OSDev.org

The Place to Start for Operating System Developers
It is currently Thu Mar 28, 2024 2:28 pm

All times are UTC - 6 hours




Post new topic Reply to topic  [ 23 posts ]  Go to page 1, 2  Next
Author Message
 Post subject: More faster putpixel than 0ch?
PostPosted: Sat Jan 28, 2017 3:24 am 
Offline
Member
Member

Joined: Wed Jan 25, 2017 3:37 pm
Posts: 71
And so, my shell works too slow.
Rectangle fills very slow(about 10 seconds).

Here is code:

Code:
for i := x to w do
   begin
     for j := y to j + h do
     begin
      PutPixel(i, j, Color);
     end;
   end;


How to make this code faster?


Top
 Profile  
 
 Post subject: Re: More faster putpixel than 0ch?
PostPosted: Sat Jan 28, 2017 3:29 am 
Offline
Member
Member
User avatar

Joined: Sun Dec 25, 2016 1:54 am
Posts: 204
Hmmmm.... this is a hard one...

1) Don't use pascal
2) get rid of the p-code interpeter
3) use assembly
4) specifically 512 bit VMX instructions
5) in parallel on multiple cores
6) with prisma-chromatic fiber interconnects between your VRAM and the combustinator

Cheers and good luck!

_________________
Plagiarize.
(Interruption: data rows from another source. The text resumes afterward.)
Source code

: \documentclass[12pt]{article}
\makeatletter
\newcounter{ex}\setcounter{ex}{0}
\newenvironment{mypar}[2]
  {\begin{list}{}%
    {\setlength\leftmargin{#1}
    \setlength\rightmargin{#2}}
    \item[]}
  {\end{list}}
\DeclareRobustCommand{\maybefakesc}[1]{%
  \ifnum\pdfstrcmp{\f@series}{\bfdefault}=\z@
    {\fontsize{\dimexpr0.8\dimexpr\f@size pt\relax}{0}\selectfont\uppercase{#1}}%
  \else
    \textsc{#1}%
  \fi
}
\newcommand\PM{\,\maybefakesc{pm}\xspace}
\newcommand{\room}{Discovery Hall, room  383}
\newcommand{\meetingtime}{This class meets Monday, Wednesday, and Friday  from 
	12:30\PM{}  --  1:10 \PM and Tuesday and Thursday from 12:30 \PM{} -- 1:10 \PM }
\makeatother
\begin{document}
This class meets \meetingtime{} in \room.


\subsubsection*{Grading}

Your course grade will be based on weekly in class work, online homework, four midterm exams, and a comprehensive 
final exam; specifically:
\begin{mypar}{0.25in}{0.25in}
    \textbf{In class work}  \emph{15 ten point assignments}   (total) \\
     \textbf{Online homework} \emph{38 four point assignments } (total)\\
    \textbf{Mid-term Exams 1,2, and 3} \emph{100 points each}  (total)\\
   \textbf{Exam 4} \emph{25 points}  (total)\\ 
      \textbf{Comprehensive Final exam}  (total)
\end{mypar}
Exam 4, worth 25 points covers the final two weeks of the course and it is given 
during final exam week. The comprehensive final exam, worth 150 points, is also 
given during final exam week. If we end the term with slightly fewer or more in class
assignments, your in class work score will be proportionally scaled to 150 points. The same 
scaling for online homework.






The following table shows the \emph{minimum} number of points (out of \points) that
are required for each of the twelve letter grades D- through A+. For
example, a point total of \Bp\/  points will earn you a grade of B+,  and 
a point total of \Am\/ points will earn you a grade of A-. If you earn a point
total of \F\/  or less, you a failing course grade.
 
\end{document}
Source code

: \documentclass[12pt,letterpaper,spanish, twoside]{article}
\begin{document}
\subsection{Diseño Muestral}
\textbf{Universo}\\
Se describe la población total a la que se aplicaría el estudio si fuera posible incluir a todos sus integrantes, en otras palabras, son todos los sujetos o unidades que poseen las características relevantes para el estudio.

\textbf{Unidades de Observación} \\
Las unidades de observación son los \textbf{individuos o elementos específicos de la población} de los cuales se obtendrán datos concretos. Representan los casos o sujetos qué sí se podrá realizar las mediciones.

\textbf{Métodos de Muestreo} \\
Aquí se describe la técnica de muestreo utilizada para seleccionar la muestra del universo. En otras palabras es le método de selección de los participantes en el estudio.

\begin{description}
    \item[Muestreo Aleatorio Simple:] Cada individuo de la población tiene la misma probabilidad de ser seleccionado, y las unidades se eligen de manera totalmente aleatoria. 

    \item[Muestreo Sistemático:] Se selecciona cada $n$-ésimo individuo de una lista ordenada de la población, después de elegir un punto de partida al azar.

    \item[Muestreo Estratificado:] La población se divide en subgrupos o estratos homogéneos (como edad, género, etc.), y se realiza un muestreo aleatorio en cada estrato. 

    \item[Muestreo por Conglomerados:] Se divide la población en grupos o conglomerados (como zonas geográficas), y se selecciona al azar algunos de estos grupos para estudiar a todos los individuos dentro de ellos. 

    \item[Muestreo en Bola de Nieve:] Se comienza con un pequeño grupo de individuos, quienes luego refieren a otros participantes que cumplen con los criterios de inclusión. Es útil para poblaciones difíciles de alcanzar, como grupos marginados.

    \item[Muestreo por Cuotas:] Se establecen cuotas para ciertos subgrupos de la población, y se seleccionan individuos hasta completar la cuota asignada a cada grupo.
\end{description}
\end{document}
Plagiarize. Let not one line escape thine eyes...


Top
 Profile  
 
 Post subject: Re: More faster putpixel than 0ch?
PostPosted: Sat Jan 28, 2017 3:33 am 
Offline
Member
Member

Joined: Wed Jan 25, 2017 3:37 pm
Posts: 71
dchapiesky wrote:
Hmmmm.... this is a hard one...

1) Don't use pascal
2) get rid of the p-code interpeter
3) use assembly
4) specifically 512 bit VMX instructions
5) in parallel on multiple cores
6) with prisma-chromatic fiber interconnects between your VRAM and the combustinator

Cheers and good luck!


TP is generate small and fast code.

TP is native language, not interpreter

Yes, i'm using inline assembler for interrupts.

Multiple cores on 486? :D


Top
 Profile  
 
 Post subject: Re: More faster putpixel than 0ch?
PostPosted: Sat Jan 28, 2017 3:34 am 
Offline
Member
Member

Joined: Wed Jan 25, 2017 3:37 pm
Posts: 71
monobogdan wrote:
And so, my shell works too slow.
Rectangle fills very slow(about 10 seconds).

Here is code:

Code:
for i := x to w do
   begin
     for j := y to j + h do
     begin
      PutPixel(i, j, Color);
     end;
   end;


How to make this code faster?


PutPixel is not from graph unit function. It's implemented by me.


Top
 Profile  
 
 Post subject: Re: More faster putpixel than 0ch?
PostPosted: Sat Jan 28, 2017 3:45 am 
Offline
Member
Member
User avatar

Joined: Sun Dec 25, 2016 1:54 am
Posts: 204
please explain what TP means...

_________________
Plagiarize. Plagiarize. Let not one line escape thine eyes...


Top
 Profile  
 
 Post subject: Re: More faster putpixel than 0ch?
PostPosted: Sat Jan 28, 2017 3:46 am 
Offline
Member
Member

Joined: Tue Mar 04, 2014 5:27 am
Posts: 1108
dchapiesky wrote:
please explain what TP means...


Borland Turbo Pascal.


Top
 Profile  
 
 Post subject: Re: More faster putpixel than 0ch?
PostPosted: Sat Jan 28, 2017 3:49 am 
Offline
Member
Member
User avatar

Joined: Sun Dec 25, 2016 1:54 am
Posts: 204
well then - from wikipedia --

Quote:
Several versions of Turbo Pascal, including the latest version 7, include a CRT unit used by many fullscreen text mode applications. This unit contains code in its initialization section to determine the CPU speed and calibrate delay loops. This code fails on processors with a speed greater than about 200 MHz and aborts immediately with a "Runtime error 200" message.[25] (the error code 200 had nothing to do with the CPU speed 200 MHz). This is caused because a loop runs to count the number of times it can iterate in a fixed time, as measured by the real-time clock. When Turbo Pascal was developed it ran on machines with CPUs running at 1 to 8 MHz, and little thought was given to the possibility of vastly higher speeds, so from about 200 MHz enough iterations can be run to overflow the 16-bit counter.[26] A patch was produced when machines became too fast for the original method, but failed as processor speeds increased yet further, and was superseded by others.

_________________
Plagiarize. Plagiarize. Let not one line escape thine eyes...


Top
 Profile  
 
 Post subject: Re: More faster putpixel than 0ch?
PostPosted: Sat Jan 28, 2017 4:07 am 
Offline
Member
Member
User avatar

Joined: Sun Dec 25, 2016 1:54 am
Posts: 204
You are using integers and not floating point variables?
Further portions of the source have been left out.